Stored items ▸
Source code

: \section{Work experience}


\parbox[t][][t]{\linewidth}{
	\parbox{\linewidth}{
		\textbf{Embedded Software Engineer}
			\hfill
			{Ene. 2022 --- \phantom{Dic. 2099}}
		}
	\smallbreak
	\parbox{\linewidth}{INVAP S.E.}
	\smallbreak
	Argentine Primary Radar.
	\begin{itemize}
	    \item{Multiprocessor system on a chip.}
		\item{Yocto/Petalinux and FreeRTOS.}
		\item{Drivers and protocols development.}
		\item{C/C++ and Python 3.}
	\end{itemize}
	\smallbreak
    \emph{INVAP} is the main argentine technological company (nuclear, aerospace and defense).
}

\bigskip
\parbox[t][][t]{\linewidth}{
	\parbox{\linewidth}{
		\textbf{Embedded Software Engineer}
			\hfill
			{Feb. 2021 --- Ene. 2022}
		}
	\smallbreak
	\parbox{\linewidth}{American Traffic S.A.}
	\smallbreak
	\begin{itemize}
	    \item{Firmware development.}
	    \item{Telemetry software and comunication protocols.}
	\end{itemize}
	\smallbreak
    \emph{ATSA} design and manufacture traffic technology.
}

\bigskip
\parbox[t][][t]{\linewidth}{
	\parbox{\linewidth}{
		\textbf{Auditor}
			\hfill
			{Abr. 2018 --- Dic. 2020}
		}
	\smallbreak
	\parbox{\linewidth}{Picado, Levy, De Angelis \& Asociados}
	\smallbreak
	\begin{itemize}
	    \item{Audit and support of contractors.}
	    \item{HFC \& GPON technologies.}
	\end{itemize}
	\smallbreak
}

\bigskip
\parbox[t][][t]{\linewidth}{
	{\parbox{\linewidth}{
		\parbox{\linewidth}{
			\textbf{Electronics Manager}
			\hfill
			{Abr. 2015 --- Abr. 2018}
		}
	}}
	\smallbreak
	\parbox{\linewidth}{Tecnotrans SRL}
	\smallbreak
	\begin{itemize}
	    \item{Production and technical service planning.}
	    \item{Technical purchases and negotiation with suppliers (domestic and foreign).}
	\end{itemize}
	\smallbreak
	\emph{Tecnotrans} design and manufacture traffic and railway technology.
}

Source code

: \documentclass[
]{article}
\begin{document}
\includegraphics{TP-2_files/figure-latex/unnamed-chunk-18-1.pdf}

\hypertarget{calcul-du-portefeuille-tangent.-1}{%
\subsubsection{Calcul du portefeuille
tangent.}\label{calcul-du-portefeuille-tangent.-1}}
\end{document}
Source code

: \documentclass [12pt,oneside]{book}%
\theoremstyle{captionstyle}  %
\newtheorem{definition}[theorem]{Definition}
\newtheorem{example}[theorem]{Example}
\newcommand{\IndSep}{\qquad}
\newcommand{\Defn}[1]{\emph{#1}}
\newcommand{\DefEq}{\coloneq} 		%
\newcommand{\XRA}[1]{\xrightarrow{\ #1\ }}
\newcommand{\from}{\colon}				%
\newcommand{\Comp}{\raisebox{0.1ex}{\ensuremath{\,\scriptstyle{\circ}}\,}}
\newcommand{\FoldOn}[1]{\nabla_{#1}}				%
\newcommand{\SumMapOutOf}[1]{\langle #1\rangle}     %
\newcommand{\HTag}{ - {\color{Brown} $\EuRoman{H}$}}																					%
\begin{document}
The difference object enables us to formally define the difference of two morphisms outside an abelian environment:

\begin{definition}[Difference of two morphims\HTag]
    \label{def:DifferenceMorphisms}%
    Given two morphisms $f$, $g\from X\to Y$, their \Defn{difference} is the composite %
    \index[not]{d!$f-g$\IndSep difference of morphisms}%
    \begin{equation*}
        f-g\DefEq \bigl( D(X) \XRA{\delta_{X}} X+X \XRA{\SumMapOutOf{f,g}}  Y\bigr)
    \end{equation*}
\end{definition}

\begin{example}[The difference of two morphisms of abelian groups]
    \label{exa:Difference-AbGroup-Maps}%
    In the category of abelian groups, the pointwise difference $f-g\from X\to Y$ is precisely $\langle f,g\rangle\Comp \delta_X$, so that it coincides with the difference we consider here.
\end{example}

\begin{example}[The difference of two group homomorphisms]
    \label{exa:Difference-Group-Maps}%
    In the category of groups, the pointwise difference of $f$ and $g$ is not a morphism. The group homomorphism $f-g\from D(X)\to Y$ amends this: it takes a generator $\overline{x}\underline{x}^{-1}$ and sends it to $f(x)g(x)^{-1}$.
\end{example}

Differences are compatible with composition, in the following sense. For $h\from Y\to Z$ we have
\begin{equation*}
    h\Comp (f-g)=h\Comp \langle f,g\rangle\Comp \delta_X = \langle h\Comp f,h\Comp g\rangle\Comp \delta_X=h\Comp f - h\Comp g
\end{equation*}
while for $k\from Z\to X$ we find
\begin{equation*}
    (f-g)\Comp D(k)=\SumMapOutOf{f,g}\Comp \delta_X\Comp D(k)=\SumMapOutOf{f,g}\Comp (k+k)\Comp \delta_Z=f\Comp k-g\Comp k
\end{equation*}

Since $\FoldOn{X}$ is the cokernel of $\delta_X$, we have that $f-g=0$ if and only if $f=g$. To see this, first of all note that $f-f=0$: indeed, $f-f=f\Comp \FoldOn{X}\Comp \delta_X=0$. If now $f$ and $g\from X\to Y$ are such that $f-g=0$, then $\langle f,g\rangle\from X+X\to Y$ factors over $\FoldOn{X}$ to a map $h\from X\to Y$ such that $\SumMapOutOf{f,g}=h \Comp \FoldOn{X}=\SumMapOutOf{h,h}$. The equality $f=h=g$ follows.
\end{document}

ASSIGNED TASK ▸
A complete answer reproduces every line of the records in which the word "manufacture" occurs.

THE ANSWER ▸
    \emph{ATSA} design and manufacture traffic technology.
	\emph{Tecnotrans} design and manufacture traffic and railway technology.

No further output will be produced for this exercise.